#### [Task description]
Show only those lines of the entries where the string "real" is found.

(Plain-text document sources)
____

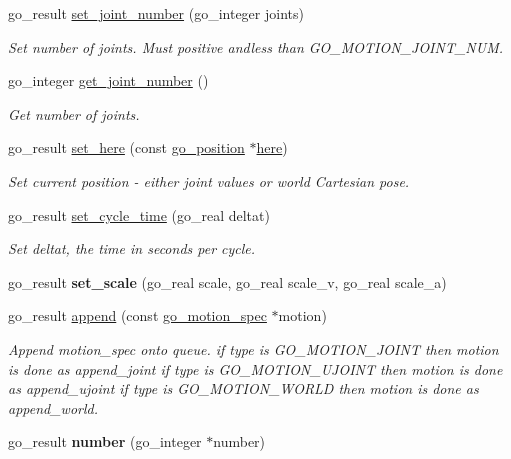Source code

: \begin{DoxyCompactItemize}
\item 
go\-\_\-result \hyperlink{structgomotion_1_1go__motion__queue_ac623c003c01542bea2151f38b622c67e}{set\-\_\-joint\-\_\-number} (go\-\_\-integer joints)
\begin{DoxyCompactList}\small\item\em Set number of joints. Must positive andless than G\-O\-\_\-\-M\-O\-T\-I\-O\-N\-\_\-\-J\-O\-I\-N\-T\-\_\-\-N\-U\-M. \end{DoxyCompactList}\item 
go\-\_\-integer \hyperlink{structgomotion_1_1go__motion__queue_ac2fcc83c90ccd7794d7407174eaf2b37}{get\-\_\-joint\-\_\-number} ()
\begin{DoxyCompactList}\small\item\em Get number of joints. \end{DoxyCompactList}\item 
go\-\_\-result \hyperlink{structgomotion_1_1go__motion__queue_a0580645d22f2db0893ccd1cc0271469d}{set\-\_\-here} (const \hyperlink{structgomotion_1_1go__position}{go\-\_\-position} $\ast$\hyperlink{structgomotion_1_1go__motion__queue_ab45a3644aac5d496e758db38a3553037}{here})
\begin{DoxyCompactList}\small\item\em Set current position -\/ either joint values or world Cartesian pose. \end{DoxyCompactList}\item 
go\-\_\-result \hyperlink{structgomotion_1_1go__motion__queue_a560b24166fe53f8e2d8be6afaf08c7e9}{set\-\_\-cycle\-\_\-time} (go\-\_\-real deltat)
\begin{DoxyCompactList}\small\item\em Set deltat, the time in seconds per cycle. \end{DoxyCompactList}\item 
\hypertarget{structgomotion_1_1go__motion__queue_addfc802fee86a93050de27d185c4030b}{go\-\_\-result {\bfseries set\-\_\-scale} (go\-\_\-real scale, go\-\_\-real scale\-\_\-v, go\-\_\-real scale\-\_\-a)}\label{structgomotion_1_1go__motion__queue_addfc802fee86a93050de27d185c4030b}

\item 
go\-\_\-result \hyperlink{structgomotion_1_1go__motion__queue_aed6b10eacd99af71b2b0cf69d6ddebeb}{append} (const \hyperlink{structgomotion_1_1go__motion__spec}{go\-\_\-motion\-\_\-spec} $\ast$motion)
\begin{DoxyCompactList}\small\item\em Append motion\-\_\-spec onto queue. if type is G\-O\-\_\-\-M\-O\-T\-I\-O\-N\-\_\-\-J\-O\-I\-N\-T then motion is done as append\-\_\-joint if type is G\-O\-\_\-\-M\-O\-T\-I\-O\-N\-\_\-\-U\-J\-O\-I\-N\-T then motion is done as append\-\_\-ujoint if type is G\-O\-\_\-\-M\-O\-T\-I\-O\-N\-\_\-\-W\-O\-R\-L\-D then motion is done as append\-\_\-world. \end{DoxyCompactList}\item 
\hypertarget{structgomotion_1_1go__motion__queue_a8dfbc19656f2dfcf1e99c27e6a909c4d}{go\-\_\-result {\bfseries number} (go\-\_\-integer $\ast$number)}\label{structgomotion_1_1go__motion__queue_a8dfbc19656f2dfcf1e99c27e6a909c4d}


\end{DoxyCompactItemize}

____

#### [Completed exercise]
go\-\_\-result \hyperlink{structgomotion_1_1go__motion__queue_a560b24166fe53f8e2d8be6afaf08c7e9}{set\-\_\-cycle\-\_\-time} (go\-\_\-real deltat)
\hypertarget{structgomotion_1_1go__motion__queue_addfc802fee86a93050de27d185c4030b}{go\-\_\-result {\bfseries set\-\_\-scale} (go\-\_\-real scale, go\-\_\-real scale\-\_\-v, go\-\_\-real scale\-\_\-a)}\label{structgomotion_1_1go__motion__queue_addfc802fee86a93050de27d185c4030b}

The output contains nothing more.